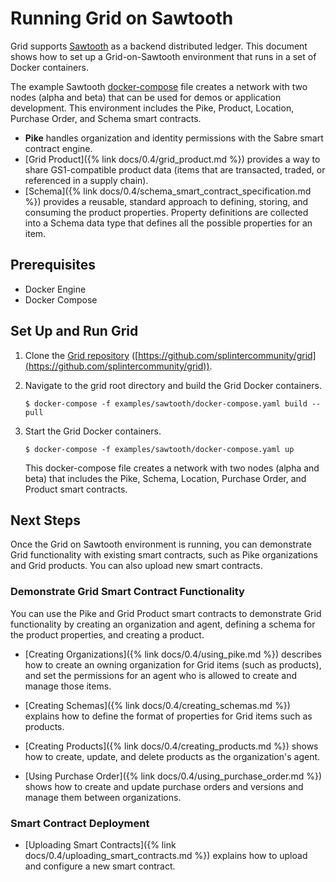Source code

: # Running Grid on Sawtooth

<!--
  Copyright (c) 2024 Bitwise IO, Inc.
  Copyright (c) 2018-2020 Cargill Incorporated
  Licensed under Creative Commons Attribution 4.0 International License
  https://creativecommons.org/licenses/by/4.0/
-->

Grid supports [Sawtooth](https://sawtooth.hyperledger.org/) as a
backend distributed ledger. This document shows how to set up a
Grid-on-Sawtooth environment that runs in a set of Docker containers.

The example Sawtooth [docker-compose](https://github.com/splintercommunity/grid/blob/main/examples/sawtooth/docker-compose.yaml)
file creates a network with two nodes (alpha and beta) that can be used for
demos or application development. This environment includes the Pike, Product,
Location, Purchase Order, and Schema smart contracts.

- **Pike** handles organization and identity permissions with the Sabre smart
  contract engine.
- [Grid Product]({% link docs/0.4/grid_product.md %})
  provides a way to share GS1-compatible product data (items
  that are transacted, traded, or referenced in a supply chain).
- [Schema]({% link docs/0.4/schema_smart_contract_specification.md %})
  provides a reusable, standard approach to defining, storing, and
  consuming the product properties. Property definitions are collected into a
  Schema data type that defines all the possible properties for an item.

## Prerequisites

- Docker Engine
- Docker Compose

## Set Up and Run Grid

1. Clone the [Grid repository](https://github.com/splintercommunity/grid)
   ([https://github.com/splintercommunity/grid](https://github.com/splintercommunity/grid)).
2. Navigate to the grid root directory and build the Grid Docker containers.

   `$ docker-compose -f examples/sawtooth/docker-compose.yaml build --pull`

3. Start the Grid Docker containers.

   `$ docker-compose -f examples/sawtooth/docker-compose.yaml up`

   This docker-compose file creates a network with two nodes (alpha and beta)
   that includes the Pike, Schema, Location, Purchase Order, and Product smart
   contracts.

## Next Steps

Once the Grid on Sawtooth environment is running, you can demonstrate Grid
functionality with existing smart contracts, such as Pike organizations and
Grid products. You can also upload new smart contracts.

### Demonstrate Grid Smart Contract Functionality

You can use the Pike and Grid Product smart contracts to demonstrate Grid
functionality by creating an organization and agent, defining a schema for the
product properties, and creating a product.

* [Creating Organizations]({% link docs/0.4/using_pike.md %})
  describes how to create an owning organization for Grid items (such as
  products), and set the permissions for an agent who is
  allowed to create and manage those items.

* [Creating Schemas]({% link docs/0.4/creating_schemas.md %})
  explains how to define the format of properties for Grid items such as
  products.

* [Creating Products]({% link docs/0.4/creating_products.md %}) shows how to
  create, update, and delete products as the organization's agent.

* [Using Purchase Order]({% link docs/0.4/using_purchase_order.md %}) shows how
  to create and update purchase orders and versions and manage them between
  organizations.

### Smart Contract Deployment

* [Uploading Smart Contracts]({% link docs/0.4/uploading_smart_contracts.md %})
  explains how to upload and configure a new smart contract.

☆ ☆ ☆ ☆

**GOAL OF THE EXERCISE**
Go through the entries and copy every line with "provides".

**ANSWER BOX**
  provides a way to share GS1-compatible product data (items
  provides a reusable, standard approach to defining, storing, and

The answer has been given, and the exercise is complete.